An S.E.C. spokeswoman said executives who were granted options had to disclose them, including their strike price and quantity, before the first day of trading. She declined to comment further on Mr. Riethmueller’s findings.

Erik Lie, a finance professor at the University of Iowa who discovered the backdating of stock options, read Mr. Riethmueller’s paper recently. Mr. Lie said he saw parallels between options backdating then and the options discounting that Mr. Riethmueller unearthed. “To me, it’s a simple game — you’re getting the stock really cheap.”

In 2005, the S.E.C. changed the rules around disclosure and accounting of executive stock options in response to the Enron scandal, forcing companies to clearly mark stock options as part of overall compensation. After that, their use dropped.

Todd Gormley, a finance professor at ​Olin Business School at Washington University in St. Louis, questioned whether private companies would still issue these pre-I.P.O. options if they had to be disclosed more thoroughly to regulators and investors. “If it’s not easy for someone to figure out how much the person was paid, you behave differently when it’s more transparent.”

For private companies, the S.E.C. requires options to be priced based on calculations of an “expected market price,” since there is no public trading. Private companies typically keep the S.E.C. apprised confidentially of their executive compensation numbers in the lead-up to their I.P.O.

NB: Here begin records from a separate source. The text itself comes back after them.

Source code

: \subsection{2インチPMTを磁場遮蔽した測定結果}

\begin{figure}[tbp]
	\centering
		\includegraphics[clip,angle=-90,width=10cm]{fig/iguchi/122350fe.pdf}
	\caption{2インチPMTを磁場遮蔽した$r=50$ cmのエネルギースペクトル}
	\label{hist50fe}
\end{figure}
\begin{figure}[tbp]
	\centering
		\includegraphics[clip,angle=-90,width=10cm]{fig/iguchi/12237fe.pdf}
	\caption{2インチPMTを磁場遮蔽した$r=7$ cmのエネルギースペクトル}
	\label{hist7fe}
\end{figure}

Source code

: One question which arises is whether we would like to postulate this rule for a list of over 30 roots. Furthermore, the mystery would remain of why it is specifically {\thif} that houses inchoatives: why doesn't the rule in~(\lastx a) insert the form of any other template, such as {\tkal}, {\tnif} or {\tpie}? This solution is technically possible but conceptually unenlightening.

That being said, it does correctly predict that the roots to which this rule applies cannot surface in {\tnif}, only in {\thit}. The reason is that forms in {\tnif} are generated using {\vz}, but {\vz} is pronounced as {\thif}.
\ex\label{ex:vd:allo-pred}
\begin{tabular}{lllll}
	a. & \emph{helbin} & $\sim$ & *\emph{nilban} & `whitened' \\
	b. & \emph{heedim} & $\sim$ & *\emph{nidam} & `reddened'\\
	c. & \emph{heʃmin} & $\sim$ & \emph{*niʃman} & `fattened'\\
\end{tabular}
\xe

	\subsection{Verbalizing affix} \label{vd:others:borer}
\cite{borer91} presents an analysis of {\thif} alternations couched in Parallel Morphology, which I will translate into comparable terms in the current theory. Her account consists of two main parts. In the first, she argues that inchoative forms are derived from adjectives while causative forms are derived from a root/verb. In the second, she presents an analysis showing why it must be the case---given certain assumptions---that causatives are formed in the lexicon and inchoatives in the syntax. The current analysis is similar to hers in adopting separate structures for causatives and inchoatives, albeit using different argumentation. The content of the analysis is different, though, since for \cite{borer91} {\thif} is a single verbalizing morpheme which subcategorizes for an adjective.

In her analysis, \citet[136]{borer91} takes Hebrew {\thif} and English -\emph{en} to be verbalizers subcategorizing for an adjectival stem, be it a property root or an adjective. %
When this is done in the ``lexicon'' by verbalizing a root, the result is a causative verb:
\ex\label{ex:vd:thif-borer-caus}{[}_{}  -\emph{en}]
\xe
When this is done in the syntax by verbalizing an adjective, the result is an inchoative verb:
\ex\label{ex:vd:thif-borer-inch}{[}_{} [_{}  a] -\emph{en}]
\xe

But Mr. Riethmueller said the regulator rarely challenged a company’s assumptions about how it had come up with the value of its stock or options, based on his review of confidential letters between the companies and the regulator. The S.E.C. acts “like an absentee landlord,” he said.

Companies try to set a low expected market price to make the discounted options appear less egregious to regulators, Mr. Riethmueller said.

One popular way they lower the valuation is by saying there’s a good chance they won’t go public even when they’re on the verge of their trading debut. In the confidential communication, companies explained their options pricing by using a valuation method that accounted for the potential price of their stock in an I.P.O., as well as the likelihood of their going public.

By including the probability of not going public, they arrived at a lower, so-called blended valuation of their target I.P.O. stock price.

Most firms estimate the likelihood of going public at around 60 percent — even when in many cases, these firms have already set a date to ring the bell at the New York Stock Exchange or Nasdaq within weeks or months. (Of the 121 companies Mr. Riethmueller looked at, only five stayed private.)

“Instead of preparing the company properly for the new public investors that are coming in, they’re taking advantage of them by doing inside deals at the expense of the new investors,” Mr. Riethmueller said.